▸ **Activity**: From the records below, transcribe exactly the lines that begin at the line with "- **Spin the" and end at the line with "6. **Reverse Mode**: Discuss", both included.

▸ **Supplied material**:
┌──
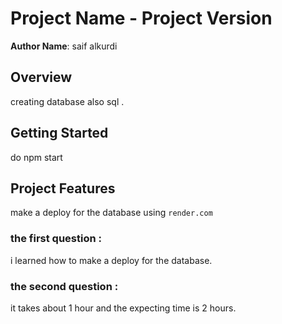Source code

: # Project Name - Project Version

**Author Name**: saif alkurdi

## Overview
creating database also sql .
## Getting Started
do npm start

## Project Features
make a deploy for the database using `render.com`

### the first question : 
i learned how to make a deploy for the database.

### the second question :
it takes about 1 hour and the expecting time is 2 hours.
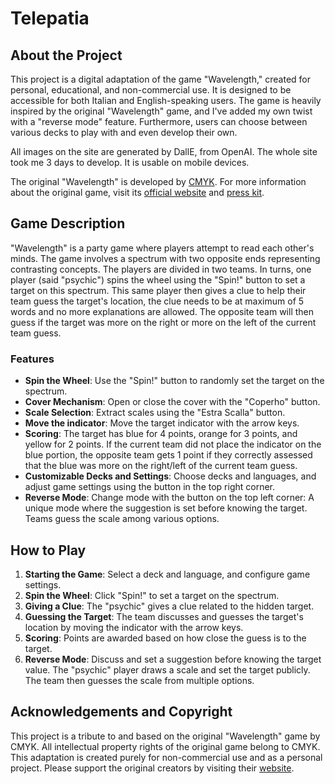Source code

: # Telepatia

## About the Project
This project is a digital adaptation of the game "Wavelength," created for personal, educational, and non-commercial use. It is designed to be accessible for both Italian and English-speaking users. The game is heavily inspired by the original "Wavelength" game, and I've added my own twist with a "reverse mode" feature. Furthermore, users can choose between various decks to play with and even develop their own.

All images on the site are generated by DallE, from OpenAI. The whole site took me 3 days to develop. It is usable on mobile devices.

The original "Wavelength" is developed by [CMYK](https://www.cmyk.games/). For more information about the original game, visit its [official website](https://www.wavelength.zone/) and [press kit](https://www.wavelength.zone/presskit).

## Game Description
"Wavelength" is a party game where players attempt to read each other's minds. The game involves a spectrum with two opposite ends representing contrasting concepts. The players are divided in two teams. In turns, one player (said "psychic") spins the wheel using the "Spin!" button to set a target on this spectrum. This same player then gives a clue to help their team guess the target's location, the clue needs to be at maximum of 5 words and no more explanations are allowed. The opposite team will then guess if the target was more on the right or more on the left of the current team guess.

### Features
- **Spin the Wheel**: Use the "Spin!" button to randomly set the target on the spectrum.
- **Cover Mechanism**: Open or close the cover with the "Coperho" button.
- **Scale Selection**: Extract scales using the "Estra Scalla" button.
- **Move the indicator**: Move the target indicator with the arrow keys.
- **Scoring**: The target has blue for 4 points, orange for 3 points, and yellow for 2 points. If the current team did not place the indicator on the blue portion, the opposite team gets 1 point if they correctly assessed that the blue was more on the right/left of the current team guess.
- **Customizable Decks and Settings**: Choose decks and languages, and adjust game settings using the button in the top right corner.
- **Reverse Mode**: Change mode with the button on the top left corner: A unique mode where the suggestion is set before knowing the target. Teams guess the scale among various options.

## How to Play
1. **Starting the Game**: Select a deck and language, and configure game settings.
2. **Spin the Wheel**: Click "Spin!" to set a target on the spectrum.
3. **Giving a Clue**: The "psychic" gives a clue related to the hidden target.
4. **Guessing the Target**: The team discusses and guesses the target's location by moving the indicator with the arrow keys.
5. **Scoring**: Points are awarded based on how close the guess is to the target.
6. **Reverse Mode**: Discuss and set a suggestion before knowing the target value. The "psychic" player draws a scale and set the target publicly. The team then guesses the scale from multiple options.

## Acknowledgements and Copyright
This project is a tribute to and based on the original "Wavelength" game by CMYK. All intellectual property rights of the original game belong to CMYK. This adaptation is created purely for non-commercial use and as a personal project. Please support the original creators by visiting their [website](https://www.cmyk.games/).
└──
▸ **Answer below**:
- **Spin the Wheel**: Use the "Spin!" button to randomly set the target on the spectrum.
- **Cover Mechanism**: Open or close the cover with the "Coperho" button.
- **Scale Selection**: Extract scales using the "Estra Scalla" button.
- **Move the indicator**: Move the target indicator with the arrow keys.
- **Scoring**: The target has blue for 4 points, orange for 3 points, and yellow for 2 points. If the current team did not place the indicator on the blue portion, the opposite team gets 1 point if they correctly assessed that the blue was more on the right/left of the current team guess.
- **Customizable Decks and Settings**: Choose decks and languages, and adjust game settings using the button in the top right corner.
- **Reverse Mode**: Change mode with the button on the top left corner: A unique mode where the suggestion is set before knowing the target. Teams guess the scale among various options.

## How to Play
1. **Starting the Game**: Select a deck and language, and configure game settings.
2. **Spin the Wheel**: Click "Spin!" to set a target on the spectrum.
3. **Giving a Clue**: The "psychic" gives a clue related to the hidden target.
4. **Guessing the Target**: The team discusses and guesses the target's location by moving the indicator with the arrow keys.
5. **Scoring**: Points are awarded based on how close the guess is to the target.
6. **Reverse Mode**: Discuss and set a suggestion before knowing the target value. The "psychic" player draws a scale and set the target publicly. The team then guesses the scale from multiple options.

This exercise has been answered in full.